----- Material for this task
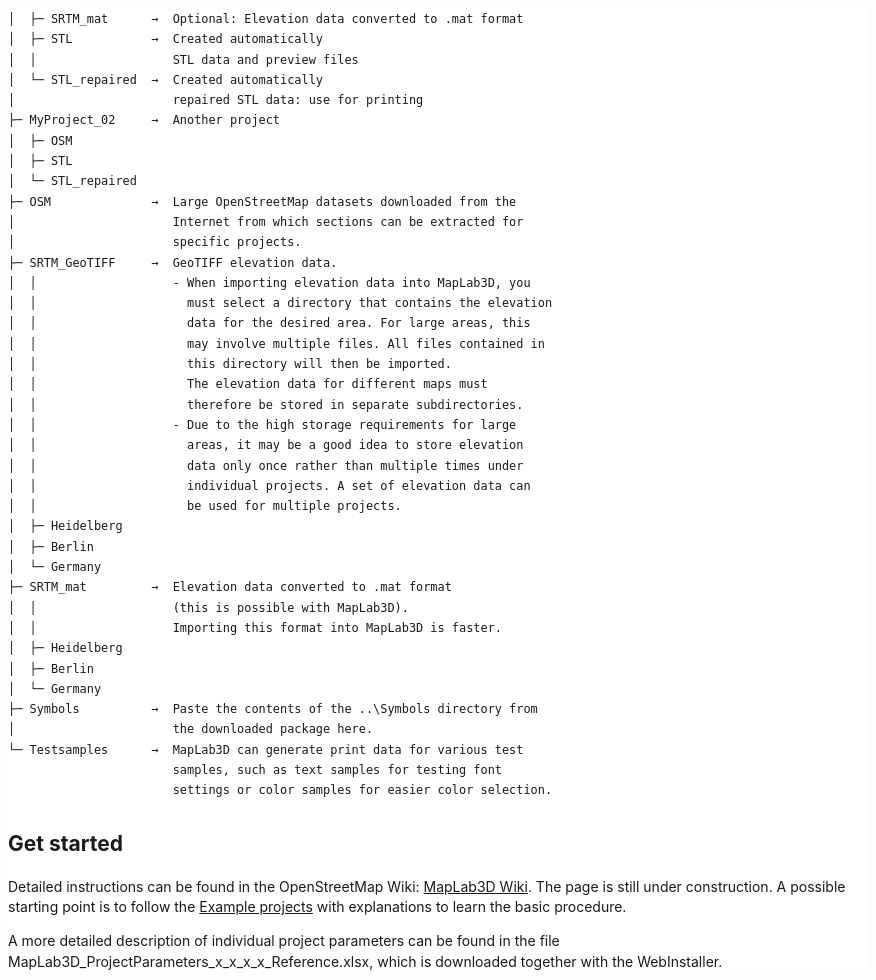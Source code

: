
 ```
│  ├─ SRTM_mat      →  Optional: Elevation data converted to .mat format
│  ├─ STL           →  Created automatically
│  │                   STL data and preview files
│  └─ STL_repaired  →  Created automatically 
│                      repaired STL data: use for printing
├─ MyProject_02     →  Another project
│  ├─ OSM
│  ├─ STL
│  └─ STL_repaired
├─ OSM              →  Large OpenStreetMap datasets downloaded from the
│                      Internet from which sections can be extracted for
│                      specific projects.
├─ SRTM_GeoTIFF     →  GeoTIFF elevation data.
│  │                   - When importing elevation data into MapLab3D, you
│  │                     must select a directory that contains the elevation
│  │                     data for the desired area. For large areas, this
│  │                     may involve multiple files. All files contained in
│  │                     this directory will then be imported.
│  │                     The elevation data for different maps must
│  │                     therefore be stored in separate subdirectories.
│  │                   - Due to the high storage requirements for large
│  │                     areas, it may be a good idea to store elevation
│  │                     data only once rather than multiple times under
│  │                     individual projects. A set of elevation data can
│  │                     be used for multiple projects.
│  ├─ Heidelberg
│  ├─ Berlin
│  └─ Germany
├─ SRTM_mat         →  Elevation data converted to .mat format
│  │                   (this is possible with MapLab3D).
│  │                   Importing this format into MapLab3D is faster.
│  ├─ Heidelberg
│  ├─ Berlin
│  └─ Germany
├─ Symbols          →  Paste the contents of the ..\Symbols directory from
│                      the downloaded package here.
└─ Testsamples      →  MapLab3D can generate print data for various test
                       samples, such as text samples for testing font
                       settings or color samples for easier color selection.
```

## Get started

Detailed instructions can be found in the OpenStreetMap Wiki: [MapLab3D Wiki](https://wiki.openstreetmap.org/wiki/MapLab3D). The page is still under construction. A possible starting point is to follow the [Example projects](https://wiki.openstreetmap.org/wiki/MapLab3D#Example_projects) with explanations to learn the basic procedure. 

A more detailed description of individual project parameters can be found in the file MapLab3D_ProjectParameters_x_x_x_x_Reference.xlsx, which is downloaded together with the WebInstaller.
----------
## Action item
If an entry holds a picture, skip the picture and print the rest of the data exactly.

## Solution to the exercise
Source code

:
 ```
│  ├─ SRTM_mat      →  Optional: Elevation data converted to .mat format
│  ├─ STL           →  Created automatically
│  │                   STL data and preview files
│  └─ STL_repaired  →  Created automatically 
│                      repaired STL data: use for printing
├─ MyProject_02     →  Another project
│  ├─ OSM
│  ├─ STL
│  └─ STL_repaired
├─ OSM              →  Large OpenStreetMap datasets downloaded from the
│                      Internet from which sections can be extracted for
│                      specific projects.
├─ SRTM_GeoTIFF     →  GeoTIFF elevation data.
│  │                   - When importing elevation data into MapLab3D, you
│  │                     must select a directory that contains the elevation
│  │                     data for the desired area. For large areas, this
│  │                     may involve multiple files. All files contained in
│  │                     this directory will then be imported.
│  │                     The elevation data for different maps must
│  │                     therefore be stored in separate subdirectories.
│  │                   - Due to the high storage requirements for large
│  │                     areas, it may be a good idea to store elevation
│  │                     data only once rather than multiple times under
│  │                     individual projects. A set of elevation data can
│  │                     be used for multiple projects.
│  ├─ Heidelberg
│  ├─ Berlin
│  └─ Germany
├─ SRTM_mat         →  Elevation data converted to .mat format
│  │                   (this is possible with MapLab3D).
│  │                   Importing this format into MapLab3D is faster.
│  ├─ Heidelberg
│  ├─ Berlin
│  └─ Germany
├─ Symbols          →  Paste the contents of the ..\Symbols directory from
│                      the downloaded package here.
└─ Testsamples      →  MapLab3D can generate print data for various test
                       samples, such as text samples for testing font
                       settings or color samples for easier color selection.
```

## Get started

Detailed instructions can be found in the OpenStreetMap Wiki: [MapLab3D Wiki](https://wiki.openstreetmap.org/wiki/MapLab3D). The page is still under construction. A possible starting point is to follow the [Example projects](https://wiki.openstreetmap.org/wiki/MapLab3D#Example_projects) with explanations to learn the basic procedure. 

A more detailed description of individual project parameters can be found in the file MapLab3D_ProjectParameters_x_x_x_x_Reference.xlsx, which is downloaded together with the WebInstaller.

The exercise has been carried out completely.